Toby took in some deep breaths as he felt the bile coming up in his throat. He held his head back and rinsed his mouth out with water then shampooed his hair, momentarily allowing himself to enjoy the relaxing feeling that massaging and shampooing his head gave him. It didn't last long. He heard two other men enter the shower room temporarily distracting him as one of them started to shave and the other stayed as far away from Toby as he could while cleaning himself up; shit, they'd heard all about that crazy dick biting Beecher and fuck they were naked, they had to clean up and get out of there fast.

'And while I'm on the subject asswipe, did you even think what this would do to my children? My poor babies! That's something that you'll never know about. You see you fuck... from the day they're born there's an indescribable bond that just can't be explained. And there's this incredible love you feel for them. But the only love you know is selfish and cruel. I wish we'd just ended it when you left for Cedar Junction. You could continue feeling like you were the big hero, sacrificing yourself just like that fucking tat on your arm. Tell me, what did it feel like when you nailed yourself to the cross? You did all that for yourself not for me so I could be with my family like you promised. Then you have the balls to act like a wounded puppy. What the fuck is wrong with you? What did I ever do to you? Oh yeah! I forgot... Shemin and Brown, you never forgave me for that did you?'

Toby continued bathing then he leaned in to the tiled wall while supporting himself with his hands. His head rested in between his hands as the hot water hit the back of his neck but it just didn't relax the tight muscles like he hoped it would.

'How the fuck am I supposed to get you out of my system? Tell me Keller how do I stop loving you in spite of knowing exactly who you are and what you are? You're no good for me anymore, I can't trust you, I never should have tried. You've turned into such an evil person or maybe I just never saw it before or didn't want to believe it. It was staring me in the face all along and I just didn't fuckin' see it.'

~~

Chris's Version

After leaving Toby in the gym knowing that all the other scumbags in there heard everything that was said, Chris walked back to his cell in Unit B. He wore his mask as usual, no one could see how torn up he was inside, nor could they see that his heart was slowly shriveling. Chris started thinking that their conversation didn't go exactly the way he had planned it out in his head. Now he sensed a little dizziness and his chest felt tight; he was feeling overwhelmed with different emotions. He had to lie down and focus on the essence of his life, the only reason he had for living.

He laid on his back with his hands on his abdomen his fingers steepled except for his thumbs, they were duking it out.

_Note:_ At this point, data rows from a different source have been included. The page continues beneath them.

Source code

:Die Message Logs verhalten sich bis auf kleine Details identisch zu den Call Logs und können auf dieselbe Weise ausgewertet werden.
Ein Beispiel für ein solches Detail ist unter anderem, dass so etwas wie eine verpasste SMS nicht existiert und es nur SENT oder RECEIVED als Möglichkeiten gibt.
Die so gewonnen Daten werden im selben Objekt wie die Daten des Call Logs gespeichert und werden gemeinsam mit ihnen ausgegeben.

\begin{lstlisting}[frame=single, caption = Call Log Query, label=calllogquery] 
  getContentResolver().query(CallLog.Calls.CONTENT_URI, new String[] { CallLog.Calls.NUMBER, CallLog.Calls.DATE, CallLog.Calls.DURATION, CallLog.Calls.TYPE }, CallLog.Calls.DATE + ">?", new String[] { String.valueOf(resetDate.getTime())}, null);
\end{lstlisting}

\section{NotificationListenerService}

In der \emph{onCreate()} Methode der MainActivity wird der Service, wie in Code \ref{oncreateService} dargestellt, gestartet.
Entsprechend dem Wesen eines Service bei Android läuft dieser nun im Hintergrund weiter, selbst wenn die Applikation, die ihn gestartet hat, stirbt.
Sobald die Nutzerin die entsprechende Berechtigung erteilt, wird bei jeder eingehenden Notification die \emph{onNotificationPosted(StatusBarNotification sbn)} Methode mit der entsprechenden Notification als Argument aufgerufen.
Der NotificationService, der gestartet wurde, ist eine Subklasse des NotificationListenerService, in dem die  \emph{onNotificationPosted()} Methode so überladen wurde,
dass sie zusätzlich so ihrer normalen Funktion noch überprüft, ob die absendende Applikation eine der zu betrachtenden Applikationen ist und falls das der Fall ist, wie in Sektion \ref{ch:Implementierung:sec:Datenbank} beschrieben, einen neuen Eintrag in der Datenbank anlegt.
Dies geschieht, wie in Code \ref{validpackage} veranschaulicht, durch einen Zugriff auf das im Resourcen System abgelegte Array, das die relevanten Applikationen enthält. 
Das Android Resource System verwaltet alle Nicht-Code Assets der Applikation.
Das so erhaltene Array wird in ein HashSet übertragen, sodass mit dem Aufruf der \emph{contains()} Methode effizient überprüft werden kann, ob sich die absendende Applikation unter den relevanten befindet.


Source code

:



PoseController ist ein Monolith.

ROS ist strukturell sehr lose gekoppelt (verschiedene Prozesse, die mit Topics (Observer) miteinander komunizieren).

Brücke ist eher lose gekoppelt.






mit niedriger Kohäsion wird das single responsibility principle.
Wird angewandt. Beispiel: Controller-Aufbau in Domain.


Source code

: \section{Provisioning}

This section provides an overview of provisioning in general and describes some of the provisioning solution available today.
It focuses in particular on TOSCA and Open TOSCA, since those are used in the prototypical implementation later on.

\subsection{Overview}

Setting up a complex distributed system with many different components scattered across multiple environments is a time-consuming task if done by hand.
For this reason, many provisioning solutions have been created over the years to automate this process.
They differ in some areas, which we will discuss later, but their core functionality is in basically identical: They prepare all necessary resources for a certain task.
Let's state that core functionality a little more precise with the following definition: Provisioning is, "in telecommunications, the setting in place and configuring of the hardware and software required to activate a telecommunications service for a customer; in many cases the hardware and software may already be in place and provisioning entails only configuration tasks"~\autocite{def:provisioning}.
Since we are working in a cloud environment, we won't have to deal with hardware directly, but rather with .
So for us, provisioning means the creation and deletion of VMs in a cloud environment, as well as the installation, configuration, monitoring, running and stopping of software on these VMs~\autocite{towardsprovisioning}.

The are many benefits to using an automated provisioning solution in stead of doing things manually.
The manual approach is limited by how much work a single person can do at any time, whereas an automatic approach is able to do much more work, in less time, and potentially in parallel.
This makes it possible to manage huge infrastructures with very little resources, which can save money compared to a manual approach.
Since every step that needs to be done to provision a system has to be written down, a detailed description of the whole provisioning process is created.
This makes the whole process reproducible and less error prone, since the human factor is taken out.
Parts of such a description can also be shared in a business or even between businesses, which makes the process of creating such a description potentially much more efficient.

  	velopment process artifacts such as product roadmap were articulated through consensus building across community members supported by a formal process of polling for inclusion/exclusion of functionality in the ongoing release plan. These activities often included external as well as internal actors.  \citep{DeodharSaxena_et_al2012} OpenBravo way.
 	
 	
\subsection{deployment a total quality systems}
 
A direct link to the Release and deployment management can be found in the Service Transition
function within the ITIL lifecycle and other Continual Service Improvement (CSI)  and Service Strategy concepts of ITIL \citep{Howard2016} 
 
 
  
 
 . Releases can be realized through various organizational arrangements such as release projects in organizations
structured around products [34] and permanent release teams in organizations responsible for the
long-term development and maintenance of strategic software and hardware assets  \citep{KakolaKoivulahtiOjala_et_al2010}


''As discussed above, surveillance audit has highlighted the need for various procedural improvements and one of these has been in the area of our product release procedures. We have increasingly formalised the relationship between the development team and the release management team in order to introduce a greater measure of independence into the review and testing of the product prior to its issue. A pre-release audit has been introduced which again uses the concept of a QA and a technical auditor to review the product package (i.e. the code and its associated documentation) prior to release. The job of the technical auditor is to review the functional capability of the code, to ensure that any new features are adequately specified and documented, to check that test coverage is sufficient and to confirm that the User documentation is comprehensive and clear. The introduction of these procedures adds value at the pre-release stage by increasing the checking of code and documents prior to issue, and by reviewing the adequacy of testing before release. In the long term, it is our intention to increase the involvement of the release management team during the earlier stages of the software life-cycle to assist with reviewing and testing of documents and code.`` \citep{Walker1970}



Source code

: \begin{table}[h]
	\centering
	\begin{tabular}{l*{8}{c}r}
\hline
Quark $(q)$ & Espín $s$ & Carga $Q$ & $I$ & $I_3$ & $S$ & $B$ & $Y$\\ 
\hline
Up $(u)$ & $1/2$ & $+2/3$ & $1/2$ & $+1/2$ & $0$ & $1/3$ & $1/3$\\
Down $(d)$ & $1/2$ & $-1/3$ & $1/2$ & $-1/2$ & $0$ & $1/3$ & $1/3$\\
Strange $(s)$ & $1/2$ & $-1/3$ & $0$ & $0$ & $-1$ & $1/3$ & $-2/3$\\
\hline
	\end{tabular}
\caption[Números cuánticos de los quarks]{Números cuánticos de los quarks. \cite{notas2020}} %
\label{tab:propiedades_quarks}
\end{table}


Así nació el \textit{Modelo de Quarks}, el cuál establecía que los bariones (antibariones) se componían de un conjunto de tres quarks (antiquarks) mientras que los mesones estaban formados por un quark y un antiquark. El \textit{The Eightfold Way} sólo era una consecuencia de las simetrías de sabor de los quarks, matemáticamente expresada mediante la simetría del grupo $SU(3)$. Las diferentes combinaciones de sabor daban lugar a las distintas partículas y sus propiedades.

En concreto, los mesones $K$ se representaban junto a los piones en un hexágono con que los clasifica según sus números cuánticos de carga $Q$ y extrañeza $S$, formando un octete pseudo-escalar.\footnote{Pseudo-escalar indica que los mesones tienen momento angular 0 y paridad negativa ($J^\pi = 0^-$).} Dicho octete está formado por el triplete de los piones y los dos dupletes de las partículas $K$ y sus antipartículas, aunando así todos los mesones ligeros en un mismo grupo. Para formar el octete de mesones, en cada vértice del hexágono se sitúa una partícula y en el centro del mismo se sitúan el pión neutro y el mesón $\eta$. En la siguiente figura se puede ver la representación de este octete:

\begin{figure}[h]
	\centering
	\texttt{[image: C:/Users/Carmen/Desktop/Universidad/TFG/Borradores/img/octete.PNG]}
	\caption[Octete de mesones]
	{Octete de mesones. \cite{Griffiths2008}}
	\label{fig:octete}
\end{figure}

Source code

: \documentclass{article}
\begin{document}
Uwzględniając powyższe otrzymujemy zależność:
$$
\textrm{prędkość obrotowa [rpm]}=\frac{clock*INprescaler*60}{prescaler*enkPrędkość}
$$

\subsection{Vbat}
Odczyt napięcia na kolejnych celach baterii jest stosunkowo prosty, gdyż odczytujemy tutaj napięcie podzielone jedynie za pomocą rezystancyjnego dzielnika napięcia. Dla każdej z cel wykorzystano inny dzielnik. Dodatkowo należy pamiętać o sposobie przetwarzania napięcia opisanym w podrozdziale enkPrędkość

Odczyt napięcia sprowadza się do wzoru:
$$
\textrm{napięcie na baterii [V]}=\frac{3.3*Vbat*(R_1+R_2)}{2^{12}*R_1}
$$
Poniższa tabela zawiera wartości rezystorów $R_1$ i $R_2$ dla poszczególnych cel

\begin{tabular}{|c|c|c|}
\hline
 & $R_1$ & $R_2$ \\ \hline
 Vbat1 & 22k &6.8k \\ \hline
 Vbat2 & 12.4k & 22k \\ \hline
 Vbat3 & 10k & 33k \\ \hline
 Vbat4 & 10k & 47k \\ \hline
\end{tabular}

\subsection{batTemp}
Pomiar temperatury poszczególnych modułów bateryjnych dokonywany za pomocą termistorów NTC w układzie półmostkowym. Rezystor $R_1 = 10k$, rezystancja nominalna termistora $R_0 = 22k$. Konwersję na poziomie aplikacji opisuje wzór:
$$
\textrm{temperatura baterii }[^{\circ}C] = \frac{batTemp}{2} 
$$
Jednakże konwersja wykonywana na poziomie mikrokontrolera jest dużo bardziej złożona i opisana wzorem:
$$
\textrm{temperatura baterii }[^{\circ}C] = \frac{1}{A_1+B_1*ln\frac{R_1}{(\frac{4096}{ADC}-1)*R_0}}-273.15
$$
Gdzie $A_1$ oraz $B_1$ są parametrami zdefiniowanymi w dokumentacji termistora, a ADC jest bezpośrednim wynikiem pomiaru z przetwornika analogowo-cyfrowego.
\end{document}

'I think I took you for granted and pushed you too far this time, Toby. I think I really fucked up what we had. If I thought that it would change your mind, I would say I'm sorry but I don't think sorry's going to cut it this time. Hell, you know I did it, I know you know that. I had to lie and say I didn't set you up, what else could I do? I need you so much and I thought that you needed me more than what you apparently do or don't, fuck I don't know, I can't think anymore. I've got this empty feeling in my gut like... I don't know how to describe it. What the hell am I going to do if you won't have anything to do with me?'

He could hear some of the other inmates talking outside his cell but he had no interest in eavesdropping at least not right now. He still had a problem to solve and the dilemma was twofold.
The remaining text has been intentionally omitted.